Karen Bakker
Karen Bakker
Competition: US & Canada
Karen Bakker is Professor of Geography at the University of British Columbia, where she is an Associate of the Institute for Resources, Environment, and Sustainability.
A political economist and interdisciplinary scholar of environmental issues, she studies some of the most urgent sustainability issues of our time. Her early work focused on water, climate, and the privatization of nature. More recently, she has focused on the implications of digital transformation for environmental governance. She will devote her fellowship year to completing a book exploring how the tools of the Digital Age be might mobilized to address the challenges of the Anthropocene: reaffirming humanity’s relationship with nature and exploring new pathways for environmental conservation, while advancing multi-species socio-ecological justice.

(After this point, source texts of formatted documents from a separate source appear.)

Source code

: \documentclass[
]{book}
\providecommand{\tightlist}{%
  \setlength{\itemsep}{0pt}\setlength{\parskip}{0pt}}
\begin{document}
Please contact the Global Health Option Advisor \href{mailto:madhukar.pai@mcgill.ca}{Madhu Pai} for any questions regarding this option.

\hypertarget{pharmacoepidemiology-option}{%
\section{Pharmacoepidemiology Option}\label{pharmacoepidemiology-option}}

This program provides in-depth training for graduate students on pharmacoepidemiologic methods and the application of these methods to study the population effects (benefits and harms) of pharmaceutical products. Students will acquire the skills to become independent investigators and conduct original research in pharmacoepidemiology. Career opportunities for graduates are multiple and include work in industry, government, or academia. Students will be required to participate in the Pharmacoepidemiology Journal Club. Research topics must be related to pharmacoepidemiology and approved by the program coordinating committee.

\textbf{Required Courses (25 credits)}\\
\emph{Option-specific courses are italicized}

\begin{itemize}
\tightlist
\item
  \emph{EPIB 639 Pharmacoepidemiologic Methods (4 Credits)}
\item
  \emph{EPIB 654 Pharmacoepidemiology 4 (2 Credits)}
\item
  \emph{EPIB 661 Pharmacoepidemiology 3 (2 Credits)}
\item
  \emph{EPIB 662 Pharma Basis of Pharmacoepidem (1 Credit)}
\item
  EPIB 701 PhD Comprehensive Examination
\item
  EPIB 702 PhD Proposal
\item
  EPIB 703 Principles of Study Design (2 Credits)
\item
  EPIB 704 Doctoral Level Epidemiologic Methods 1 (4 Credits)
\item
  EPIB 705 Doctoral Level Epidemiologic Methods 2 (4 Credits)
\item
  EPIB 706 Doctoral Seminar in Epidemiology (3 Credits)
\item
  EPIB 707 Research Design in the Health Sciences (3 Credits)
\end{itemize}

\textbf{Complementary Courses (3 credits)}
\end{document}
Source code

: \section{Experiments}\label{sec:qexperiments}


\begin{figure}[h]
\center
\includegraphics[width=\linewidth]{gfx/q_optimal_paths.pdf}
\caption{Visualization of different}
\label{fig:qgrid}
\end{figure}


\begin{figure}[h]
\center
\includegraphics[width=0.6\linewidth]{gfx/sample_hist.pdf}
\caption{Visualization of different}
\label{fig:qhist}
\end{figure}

Karen is the author of seven books, including The Sounds of Life (Princeton), Privatizing Water (Cornell), An Uncooperative Commodity (Oxford) and French Kids Eat Everything (HarperCollins). A member of the Royal Society of Canada’s College of New Scholars, Artists and Scientists, she is the recipient of numerous awards, including an Annenberg Fellowship in Communication (Stanford) and Canada’s Top 40 under 40. A graduate of McMaster University, she earned her PhD from Oxford, where she studied as a Rhodes Scholar.